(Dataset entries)
________________

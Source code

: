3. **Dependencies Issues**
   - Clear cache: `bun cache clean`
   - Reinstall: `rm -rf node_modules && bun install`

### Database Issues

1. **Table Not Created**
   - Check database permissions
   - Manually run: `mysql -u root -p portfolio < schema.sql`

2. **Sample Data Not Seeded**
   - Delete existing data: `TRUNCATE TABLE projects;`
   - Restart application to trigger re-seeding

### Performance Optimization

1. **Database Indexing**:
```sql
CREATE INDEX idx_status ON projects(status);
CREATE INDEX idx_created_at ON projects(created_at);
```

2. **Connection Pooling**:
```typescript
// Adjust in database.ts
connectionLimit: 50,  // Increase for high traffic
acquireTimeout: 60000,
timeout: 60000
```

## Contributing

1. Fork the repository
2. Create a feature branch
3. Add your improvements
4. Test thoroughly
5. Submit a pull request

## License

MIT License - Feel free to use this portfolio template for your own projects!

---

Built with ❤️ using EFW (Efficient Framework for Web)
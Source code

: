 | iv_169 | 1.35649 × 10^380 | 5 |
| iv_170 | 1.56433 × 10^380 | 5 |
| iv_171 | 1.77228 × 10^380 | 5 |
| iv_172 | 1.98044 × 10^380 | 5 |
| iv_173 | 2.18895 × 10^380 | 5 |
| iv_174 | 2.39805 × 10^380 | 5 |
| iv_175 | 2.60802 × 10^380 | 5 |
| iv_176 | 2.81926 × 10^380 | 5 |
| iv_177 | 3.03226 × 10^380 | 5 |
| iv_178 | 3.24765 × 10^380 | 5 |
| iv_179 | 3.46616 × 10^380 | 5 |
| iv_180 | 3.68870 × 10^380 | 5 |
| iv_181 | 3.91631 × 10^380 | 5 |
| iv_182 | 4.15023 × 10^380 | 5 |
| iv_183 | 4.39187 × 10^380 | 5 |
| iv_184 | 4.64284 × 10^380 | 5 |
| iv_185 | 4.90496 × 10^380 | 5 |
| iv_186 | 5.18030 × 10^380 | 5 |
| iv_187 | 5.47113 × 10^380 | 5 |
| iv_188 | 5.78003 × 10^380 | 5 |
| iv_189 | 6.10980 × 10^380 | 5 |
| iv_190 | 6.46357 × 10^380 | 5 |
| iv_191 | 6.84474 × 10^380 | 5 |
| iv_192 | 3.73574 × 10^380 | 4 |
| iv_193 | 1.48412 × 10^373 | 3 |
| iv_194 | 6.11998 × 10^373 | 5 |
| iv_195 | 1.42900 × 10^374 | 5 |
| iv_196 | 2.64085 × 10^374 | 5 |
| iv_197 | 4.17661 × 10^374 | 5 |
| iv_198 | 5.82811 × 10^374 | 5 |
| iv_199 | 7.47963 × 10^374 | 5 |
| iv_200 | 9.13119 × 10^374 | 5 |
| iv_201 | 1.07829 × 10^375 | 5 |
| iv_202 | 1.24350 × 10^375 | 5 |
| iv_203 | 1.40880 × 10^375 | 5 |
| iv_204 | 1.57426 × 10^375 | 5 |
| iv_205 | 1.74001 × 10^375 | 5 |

________________

AIM OF THE TASK -
Set down, exactly as they stand above, the lines starting with the line with "1. Fork the repository" and going on through the line with "3.03226 × 10^380 | 5 |", and no others.

SOLUTION BELOW -
1. Fork the repository
2. Create a feature branch
3. Add your improvements
4. Test thoroughly
5. Submit a pull request

## License

MIT License - Feel free to use this portfolio template for your own projects!

---

Built with ❤️ using EFW (Efficient Framework for Web)
Source code

: | iv_169 | 1.35649 × 10^380 | 5 |
| iv_170 | 1.56433 × 10^380 | 5 |
| iv_171 | 1.77228 × 10^380 | 5 |
| iv_172 | 1.98044 × 10^380 | 5 |
| iv_173 | 2.18895 × 10^380 | 5 |
| iv_174 | 2.39805 × 10^380 | 5 |
| iv_175 | 2.60802 × 10^380 | 5 |
| iv_176 | 2.81926 × 10^380 | 5 |
| iv_177 | 3.03226 × 10^380 | 5 |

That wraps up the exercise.